The Duke of Edinburgh speaks to participants of a pilates class during a visit to Chadwell Heath Community Centre. Photo / Getty Images
The Duke of Edinburgh was as incorrigible as ever when he met a group of female community workers and asked them: "Who do you sponge off?"
Moments later he asked a professional fundraiser: "Do you have any friends left?"
His comments came just days after he was caught on camera telling a photographer to "just take the f***ing picture" and are just the latest in a lifetime of gaffes.
The 94-year-old Duke was visiting Chadwell Heath Community Centre with the Queen on a visit to the London Borough of Barking and Dagenham when he met members of the Chadwell Heath Asian Women's Network.
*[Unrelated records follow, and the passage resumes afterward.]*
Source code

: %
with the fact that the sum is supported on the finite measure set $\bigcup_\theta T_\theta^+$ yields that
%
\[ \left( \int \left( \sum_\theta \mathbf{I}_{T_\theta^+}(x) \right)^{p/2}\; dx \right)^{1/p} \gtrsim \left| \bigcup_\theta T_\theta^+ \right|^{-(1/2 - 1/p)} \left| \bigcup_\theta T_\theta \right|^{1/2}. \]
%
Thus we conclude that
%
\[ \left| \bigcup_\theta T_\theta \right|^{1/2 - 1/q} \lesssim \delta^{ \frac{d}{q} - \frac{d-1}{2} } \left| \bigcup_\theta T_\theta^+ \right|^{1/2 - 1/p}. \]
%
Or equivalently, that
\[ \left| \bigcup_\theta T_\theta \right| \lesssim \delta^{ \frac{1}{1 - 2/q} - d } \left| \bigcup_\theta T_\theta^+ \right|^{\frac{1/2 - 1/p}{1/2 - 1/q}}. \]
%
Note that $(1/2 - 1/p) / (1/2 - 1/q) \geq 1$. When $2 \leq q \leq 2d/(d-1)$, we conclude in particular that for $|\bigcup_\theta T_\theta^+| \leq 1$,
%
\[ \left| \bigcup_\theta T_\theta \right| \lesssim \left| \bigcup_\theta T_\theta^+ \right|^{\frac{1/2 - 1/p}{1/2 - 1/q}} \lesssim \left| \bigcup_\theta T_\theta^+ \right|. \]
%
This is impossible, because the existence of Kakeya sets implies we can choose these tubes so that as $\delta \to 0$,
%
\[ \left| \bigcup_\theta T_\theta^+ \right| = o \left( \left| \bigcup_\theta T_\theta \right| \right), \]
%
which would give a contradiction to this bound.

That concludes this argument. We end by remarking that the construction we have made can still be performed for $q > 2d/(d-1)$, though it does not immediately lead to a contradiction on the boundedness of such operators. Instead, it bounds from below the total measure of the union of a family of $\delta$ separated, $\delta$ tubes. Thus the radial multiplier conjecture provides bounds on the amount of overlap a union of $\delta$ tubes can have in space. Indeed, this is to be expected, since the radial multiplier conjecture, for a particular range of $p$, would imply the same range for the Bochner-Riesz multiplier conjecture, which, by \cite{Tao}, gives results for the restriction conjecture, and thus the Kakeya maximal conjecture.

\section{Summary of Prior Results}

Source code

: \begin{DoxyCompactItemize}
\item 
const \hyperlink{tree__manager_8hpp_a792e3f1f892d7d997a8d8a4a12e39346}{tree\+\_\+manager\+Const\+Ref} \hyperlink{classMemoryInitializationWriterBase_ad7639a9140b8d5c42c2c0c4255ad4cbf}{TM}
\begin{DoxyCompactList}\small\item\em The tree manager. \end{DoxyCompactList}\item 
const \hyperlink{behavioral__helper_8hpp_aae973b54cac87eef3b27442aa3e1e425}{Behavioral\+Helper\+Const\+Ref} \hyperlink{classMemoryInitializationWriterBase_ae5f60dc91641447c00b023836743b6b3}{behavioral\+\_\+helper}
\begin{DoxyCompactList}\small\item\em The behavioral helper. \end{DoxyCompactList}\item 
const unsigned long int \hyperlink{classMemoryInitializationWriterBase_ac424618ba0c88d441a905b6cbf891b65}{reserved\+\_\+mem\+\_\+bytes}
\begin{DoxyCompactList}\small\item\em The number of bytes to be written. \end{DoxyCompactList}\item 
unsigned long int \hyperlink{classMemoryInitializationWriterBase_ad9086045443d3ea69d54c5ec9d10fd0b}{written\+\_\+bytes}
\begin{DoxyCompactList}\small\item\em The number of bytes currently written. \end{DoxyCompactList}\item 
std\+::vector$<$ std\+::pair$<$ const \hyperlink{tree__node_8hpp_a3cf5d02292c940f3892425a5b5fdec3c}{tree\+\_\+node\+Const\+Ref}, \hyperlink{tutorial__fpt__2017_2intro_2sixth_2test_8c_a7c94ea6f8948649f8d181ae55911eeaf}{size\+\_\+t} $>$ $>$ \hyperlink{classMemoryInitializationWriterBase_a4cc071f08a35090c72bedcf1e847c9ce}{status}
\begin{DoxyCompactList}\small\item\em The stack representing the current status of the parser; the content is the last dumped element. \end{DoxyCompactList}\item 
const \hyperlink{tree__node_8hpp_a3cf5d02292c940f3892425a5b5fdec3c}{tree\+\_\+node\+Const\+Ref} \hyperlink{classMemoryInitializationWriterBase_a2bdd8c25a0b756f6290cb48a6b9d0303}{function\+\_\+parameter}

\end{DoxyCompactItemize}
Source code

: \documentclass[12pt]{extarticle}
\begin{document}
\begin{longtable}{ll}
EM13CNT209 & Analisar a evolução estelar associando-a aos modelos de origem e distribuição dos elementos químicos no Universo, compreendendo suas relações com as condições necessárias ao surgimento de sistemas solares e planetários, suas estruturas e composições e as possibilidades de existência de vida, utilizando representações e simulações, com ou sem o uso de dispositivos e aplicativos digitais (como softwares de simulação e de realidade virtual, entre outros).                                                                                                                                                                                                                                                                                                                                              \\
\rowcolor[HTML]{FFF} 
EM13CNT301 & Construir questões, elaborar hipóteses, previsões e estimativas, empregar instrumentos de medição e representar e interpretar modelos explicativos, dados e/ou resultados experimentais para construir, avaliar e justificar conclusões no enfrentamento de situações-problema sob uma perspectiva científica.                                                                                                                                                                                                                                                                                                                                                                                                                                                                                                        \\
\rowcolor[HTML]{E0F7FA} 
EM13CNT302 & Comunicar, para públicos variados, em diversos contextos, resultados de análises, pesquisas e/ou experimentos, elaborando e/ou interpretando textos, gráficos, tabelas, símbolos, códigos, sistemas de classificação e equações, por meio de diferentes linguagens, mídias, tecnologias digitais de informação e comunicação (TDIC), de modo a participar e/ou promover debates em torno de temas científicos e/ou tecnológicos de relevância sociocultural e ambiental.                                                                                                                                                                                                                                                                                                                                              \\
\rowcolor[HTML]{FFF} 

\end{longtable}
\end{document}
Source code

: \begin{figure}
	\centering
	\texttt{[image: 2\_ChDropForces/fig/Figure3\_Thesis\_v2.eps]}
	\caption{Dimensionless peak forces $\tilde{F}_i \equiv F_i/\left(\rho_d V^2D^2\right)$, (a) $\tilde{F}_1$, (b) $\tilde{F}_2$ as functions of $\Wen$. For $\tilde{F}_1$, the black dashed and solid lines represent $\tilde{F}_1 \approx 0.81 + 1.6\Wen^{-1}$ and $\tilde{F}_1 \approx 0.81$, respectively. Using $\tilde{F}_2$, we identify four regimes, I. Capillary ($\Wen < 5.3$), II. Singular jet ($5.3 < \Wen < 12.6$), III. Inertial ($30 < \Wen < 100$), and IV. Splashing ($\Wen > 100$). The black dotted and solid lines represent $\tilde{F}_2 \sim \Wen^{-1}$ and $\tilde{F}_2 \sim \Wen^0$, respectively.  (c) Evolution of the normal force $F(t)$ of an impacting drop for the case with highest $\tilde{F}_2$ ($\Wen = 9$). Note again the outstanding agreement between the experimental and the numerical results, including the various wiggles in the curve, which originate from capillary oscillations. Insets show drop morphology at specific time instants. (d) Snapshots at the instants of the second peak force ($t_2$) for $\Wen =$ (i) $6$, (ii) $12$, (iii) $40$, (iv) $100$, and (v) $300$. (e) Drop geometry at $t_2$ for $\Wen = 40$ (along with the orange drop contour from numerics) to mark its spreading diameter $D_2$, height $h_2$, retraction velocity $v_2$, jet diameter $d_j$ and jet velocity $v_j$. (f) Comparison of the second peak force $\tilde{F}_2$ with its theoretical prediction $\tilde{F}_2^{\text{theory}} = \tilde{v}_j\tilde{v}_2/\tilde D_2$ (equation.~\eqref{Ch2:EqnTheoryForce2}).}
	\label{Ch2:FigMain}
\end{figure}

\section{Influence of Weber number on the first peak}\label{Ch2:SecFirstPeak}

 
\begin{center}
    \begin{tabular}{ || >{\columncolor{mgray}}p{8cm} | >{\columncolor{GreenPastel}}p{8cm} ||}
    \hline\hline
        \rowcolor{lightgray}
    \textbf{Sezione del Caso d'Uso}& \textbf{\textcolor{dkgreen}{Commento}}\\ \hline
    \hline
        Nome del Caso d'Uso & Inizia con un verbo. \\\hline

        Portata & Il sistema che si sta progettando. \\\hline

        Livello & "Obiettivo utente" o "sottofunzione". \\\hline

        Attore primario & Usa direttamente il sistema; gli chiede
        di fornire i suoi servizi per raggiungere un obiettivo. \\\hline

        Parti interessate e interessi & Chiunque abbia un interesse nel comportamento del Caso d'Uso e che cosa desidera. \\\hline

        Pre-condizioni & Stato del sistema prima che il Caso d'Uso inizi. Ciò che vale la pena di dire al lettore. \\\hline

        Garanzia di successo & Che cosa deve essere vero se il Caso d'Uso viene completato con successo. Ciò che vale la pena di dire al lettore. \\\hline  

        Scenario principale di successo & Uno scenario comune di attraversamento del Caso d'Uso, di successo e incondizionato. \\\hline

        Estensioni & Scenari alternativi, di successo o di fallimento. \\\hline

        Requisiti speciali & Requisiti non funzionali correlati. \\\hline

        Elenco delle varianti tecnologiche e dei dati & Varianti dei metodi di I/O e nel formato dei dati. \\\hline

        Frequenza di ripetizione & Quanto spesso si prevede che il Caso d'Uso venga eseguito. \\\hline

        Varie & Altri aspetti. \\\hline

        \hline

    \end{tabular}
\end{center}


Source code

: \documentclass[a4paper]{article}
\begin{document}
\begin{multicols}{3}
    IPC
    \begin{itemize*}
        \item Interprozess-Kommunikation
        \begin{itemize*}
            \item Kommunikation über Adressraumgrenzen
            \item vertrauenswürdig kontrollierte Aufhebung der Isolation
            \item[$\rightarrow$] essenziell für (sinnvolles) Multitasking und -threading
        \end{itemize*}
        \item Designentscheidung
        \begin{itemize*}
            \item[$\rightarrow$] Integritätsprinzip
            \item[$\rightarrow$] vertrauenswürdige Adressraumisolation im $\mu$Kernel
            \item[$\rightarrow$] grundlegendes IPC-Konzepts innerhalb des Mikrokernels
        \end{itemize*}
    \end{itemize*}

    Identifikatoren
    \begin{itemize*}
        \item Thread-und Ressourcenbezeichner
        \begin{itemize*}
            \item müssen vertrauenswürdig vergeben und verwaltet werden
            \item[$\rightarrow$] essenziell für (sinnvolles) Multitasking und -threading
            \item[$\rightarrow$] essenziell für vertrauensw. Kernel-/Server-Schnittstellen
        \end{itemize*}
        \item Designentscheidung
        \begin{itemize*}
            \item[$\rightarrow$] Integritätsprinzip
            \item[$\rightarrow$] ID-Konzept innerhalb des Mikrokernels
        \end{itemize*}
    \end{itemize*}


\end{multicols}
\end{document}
Nusrat Zamir, who founded the organisation, said: "The Duke said to us 'Who do you sponge off?' We're all married so it's our husbands. "He was just teasing and it's similar to what I call my husband - the wallet."
The trustee, 35, who presented the Queen with a large iced sponge cake, added: "He also said to us 'Do you meet to have a gossip?'
"It's a familiar question, a lot of people say what the Duke said but we do a lot of work. When we organised a fair in March that took a lot of organising and time."
The royal couple arrived at the community centre at 11am and were shown round by its chairman Ann Estlea, 55.
They met Martin Shaw from the fundraising company Midas, who said: "It was quite funny because when I told the Duke I was a professional fundraiser he said 'Do you have any friends left?'. "I said 'Not many' and he said 'I guess so'.
"I'm an adviser to charities. I've seen this grow from nothing to what is here today.
"It's wonderful for the centre that the Queen came to open it."
Ms Estlea said she was delighted the visit was so relaxed and described how she had a joke with Philip about her constant use of the word "community".
She said: "The Duke told me off for using the word 'community' so many times and I asked him what I was supposed to say.
"He just laughed at me. As they left and I was shaking their hands I told him I was going to find a thesaurus to find different words for community and he just laughed.
"It was all lovely. I'm really happy with how it went. It felt comfortable, it felt easy, it felt right.
The Queen and the Duke were in the area to help celebrate the 50th anniversary of Barking and Dagenham's creation as a London Borough. Later the Queen and the Duke visited Sydney Russell School in Dagenham, where the Queen chatted in French to 13-year-old Suvika Kumaravelu in a Year 8 language class.
The Duke of Edinburgh, however, admitted that his once-fluent German was now rather rusty.
He said: "I've just come back from Germany. But I spent my time not understanding anything."
He did understand one phrase used by a teacher at the school, who had been speaking in German and finished by saying: "OK?" The Duke replied: "I don't think OK is German."